"Thou wouldst not say so, if thou hadst ever loved. Nothing is sad to a lover, except to lose his love, or not to have his love returned."

"But an Arab girl has no chance to love," Victoria argued. "Her father gives her to a man when she is a child, and they have never even spoken to each other until after the wedding."

"We of the younger generation do not like these child marriages," Maïeddine apologized, eagerly. "And, in any case, an Arab man, unless he be useless as a mule without an eye, knows how to make a girl love him in spite of herself. We are not like the men of Europe, bound down by a thousand conventions. Besides, we sometimes fall in love with women not of our own race. These we teach to love us before marriage."

Victoria laughed again, for she felt light-hearted in the beautiful morning. "Do Arab men always succeed as teachers?"

"What is written is written," he answered slowly. "Yet it is written that a strong man carves his own fate.
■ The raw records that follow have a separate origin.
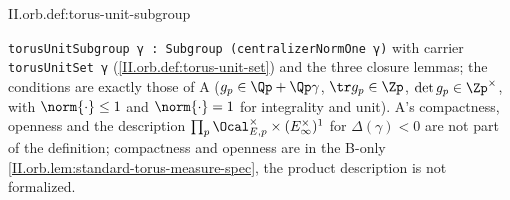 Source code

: \begin{definition}
\end{definition}
\begin{tfformal}{II.orb.def:torus-unit-subgroup}
\begin{tffidelity}
\texttt{torusUnitSubgroup γ : Subgroup (centralizerNormOne γ)} with carrier \texttt{torusUnitSet γ} (\cref{II.orb.def:torus-unit-set}) and the three closure lemmas; the conditions are exactly those of A ($g_p\in\Qp+\Qp\gamma$, $\tr g_p\in\Zp$, $\det g_p\in\Zp^\times$, with $\norm{\cdot}\le1$ and $\norm{\cdot}=1$ for integrality and unit). A's compactness, openness and the description $\prod_p\Ocal_{E,p}^\times\times(E_\infty^\times)^1$ for $\Delta(\gamma)<0$ are not part of the definition; compactness and openness are in the B-only \cref{II.orb.lem:standard-torus-measure-spec}, the product description is not formalized.
\end{tffidelity}
\end{tfformal}

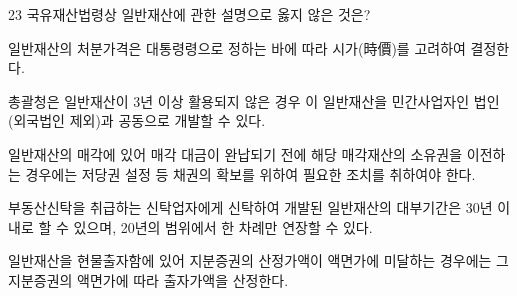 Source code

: \begin{question}{23}
국유재산법령상 일반재산에 관한 설명으로 옳지 않은 것은?
\begin{choices}
  \item 일반재산의 처분가격은 대통령령으로 정하는 바에 따라 시가(時價)를 고려하여 결정한다.
  \item 총괄청은 일반재산이 3년 이상 활용되지 않은 경우 이 일반재산을 민간사업자인 법인(외국법인 제외)과 공동으로 개발할 수 있다.
  \item 일반재산의 매각에 있어 매각 대금이 완납되기 전에 해당 매각재산의 소유권을 이전하는 경우에는 저당권 설정 등 채권의 확보를 위하여 필요한 조치를 취하여야 한다.
  \item 부동산신탁을 취급하는 신탁업자에게 신탁하여 개발된 일반재산의 대부기간은 30년 이내로 할 수 있으며, 20년의 범위에서 한 차례만 연장할 수 있다.
  \item 일반재산을 현물출자함에 있어 지분증권의 산정가액이 액면가에 미달하는 경우에는 그 지분증권의 액면가에 따라 출자가액을 산정한다.
\end{choices}
\end{question}
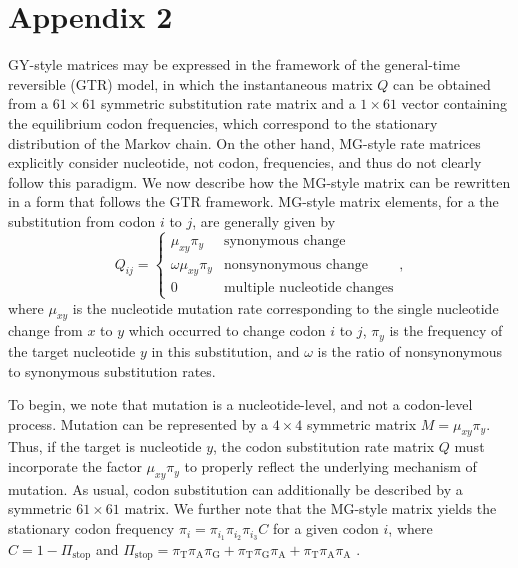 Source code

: \documentclass[11pt]{article}
\begin{document}
\section*{Appendix 2}
GY-style matrices may be expressed in the framework of the general-time reversible (GTR) model, in which the instantaneous matrix $Q$ can be obtained from a $61 \times 61$ symmetric substitution rate matrix and a $1\times61$ vector containing the equilibrium codon frequencies, which correspond to the stationary distribution of the Markov chain. On the other hand, MG-style rate matrices explicitly consider nucleotide, not codon, frequencies, and thus do not clearly follow this paradigm. We now describe how the MG-style matrix can be rewritten in a form that follows the GTR framework. 
MG-style matrix elements, for a the substitution from codon $i$ to $j$, are generally given by 
\begin{equation}\label{eq:MGstyle}
Q_{ij} = \left\{ 
\begin{array}{rl}
\mu_{xy}\pi_{y}        &\mbox{synonymous change} \\
\omega\mu_{xy}\pi_{y}    &\mbox{nonsynonymous change} \\
0                           &\mbox{multiple nucleotide changes}       
\end{array} \right. ,
\end{equation} where $\mu_{xy}$ is the nucleotide mutation rate corresponding to the single nucleotide change from $x$ to $y$ which occurred to change codon $i$ to $j$, $\pi_{y}$ is the frequency of the target nucleotide $y$ in this substitution, and $\omega$ is the ratio of nonsynonymous to synonymous substitution rates.

To begin, we note that mutation is a nucleotide-level, and not a codon-level process. Mutation can be represented by a $4 \times 4$ symmetric matrix $M = \mu_{xy}\pi_y$. Thus, if the target is nucleotide $y$, the codon substitution rate matrix $Q$ must incorporate the factor $\mu_{xy}\pi_y$ to properly reflect the underlying mechanism of mutation. As usual, codon substitution can additionally be described by a symmetric $61\times61$ matrix. We further note that the MG-style matrix yields the stationary codon frequency $\pi_i = \pi_{i_1}\pi_{i_2}\pi_{i_3}C$ for a given codon $i$, where $C = 1 - \Pi_\text{stop}$ and $\Pi_\text{stop} = \pi_\text{T}\pi_\text{A}\pi_\text{G} + \pi_\text{T}\pi_\text{G}\pi_\text{A} + \pi_\text{T}\pi_\text{A}\pi_\text{A}$ \cite{MuseGaut1994}. 
\end{document}

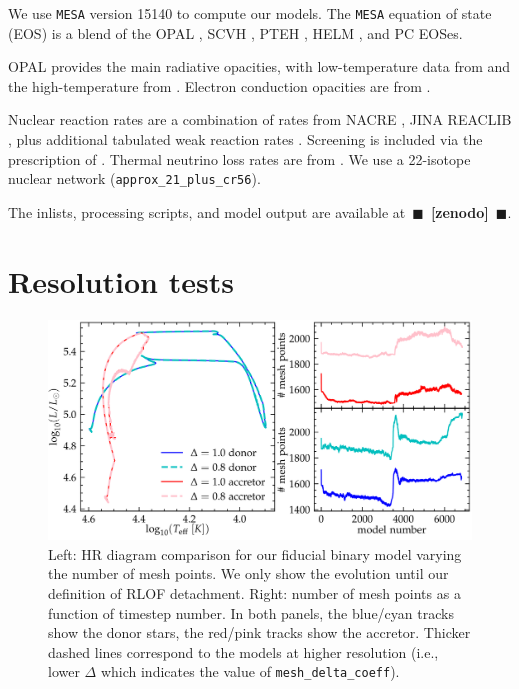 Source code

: \documentclass[twocolumn,twocolappendix,trackchanges]{aastex63}
\newcommand{\code}[1]{\texttt{#1}}
\newcommand{\todo}[1]{{\large $\blacksquare$~\textbf{\color{red}[#1]}}~$\blacksquare$}
\begin{document}
We use \code{MESA} version 15140 to compute our models.  The
\code{MESA} equation of state (EOS) is a blend of the OPAL \citet{Rogers2002}, SCVH
\citet{Saumon1995}, PTEH \citet{Pols1995}, HELM \citet{Timmes2000},
and PC \citet{Potekhin2010} EOSes.

OPAL \citep{Iglesias1993, Iglesias1996} provides the main radiative
opacities, with low-temperature data from \citet{Ferguson2005} and the
high-temperature from \citet{Buchler1976}. Electron conduction
opacities are from \citet{Cassisi2007}.

Nuclear reaction rates are a combination of rates from NACRE
\citep{Angulo1999}, JINA REACLIB \citep{Cyburt2010}, plus additional
tabulated weak reaction rates \citet{Fuller1985, Oda1994,
  Langanke2000}. Screening is included via the prescription of
\citet{Chugunov2007}.  Thermal neutrino loss rates are from
\citet{Itoh1996}. We use a
22-isotope nuclear network (\texttt{approx\_21\_plus\_cr56}).

The inlists, processing scripts, and model output are available at~\todo{zenodo}.

\section{Resolution tests}
\label{sec:res_tests}


\begin{figure}[htbp]
  \centering
  \includegraphics[width=\textwidth]{spatial_res_plot}
  \caption{Left: HR diagram comparison for our fiducial binary model varying
  the number of mesh points. We only show the evolution until our definition
  of RLOF detachment. Right: number of mesh points as a
  function of timestep number. In both panels, the blue/cyan tracks show the donor stars, the
red/pink tracks show the accretor. Thicker dashed lines correspond to
the models at higher resolution (i.e., lower $\Delta$ which indicates
the value of \texttt{mesh\_delta\_coeff}).}
\label{fig:sp_test}
\end{figure}
\end{document}
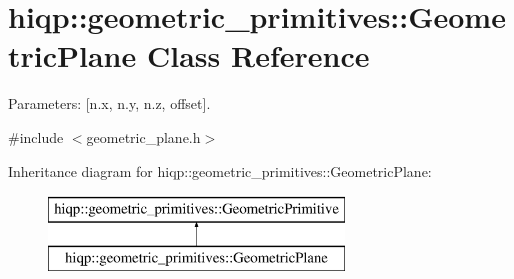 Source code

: \hypertarget{classhiqp_1_1geometric__primitives_1_1GeometricPlane}{\section{hiqp\-:\-:geometric\-\_\-primitives\-:\-:Geometric\-Plane Class Reference}
\label{classhiqp_1_1geometric__primitives_1_1GeometricPlane}
}


Parameters\-: \mbox{[}n.\-x, n.\-y, n.\-z, offset\mbox{]}.  




{\ttfamily \#include $<$geometric\-\_\-plane.\-h$>$}

Inheritance diagram for hiqp\-:\-:geometric\-\_\-primitives\-:\-:Geometric\-Plane\-:\begin{figure}[H]
\begin{center}
\leavevmode
\includegraphics[height=2.000000cm]{classhiqp_1_1geometric__primitives_1_1GeometricPlane}
\end{center}
\end{figure}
And for thyself, wouldst thou know what awaits thee in the future?"

"I trust in God and my star."

"Thou wouldst not, then, that the desert speak to thee with its tongue of sand out of the wisdom of all ages?"

"What dost thou mean?"

"I mean that my cousin, Lella M'Barka, can divine the future from the sand of the Sahara, which gave her life, and life to her ancestors for a thousand years before her. It is a gift. Wilt thou that she exercise it for thee to-night, when we camp?"

"There is hardly any real sand in this part of the desert," said Victoria, seeking some excuse not to hear M'Barka's prophecies, yet not to hurt M'Barka's feelings, or Maïeddine's. "It is all far away, where we see the hills which look golden as ripe grain. And we cannot reach those hills by evening."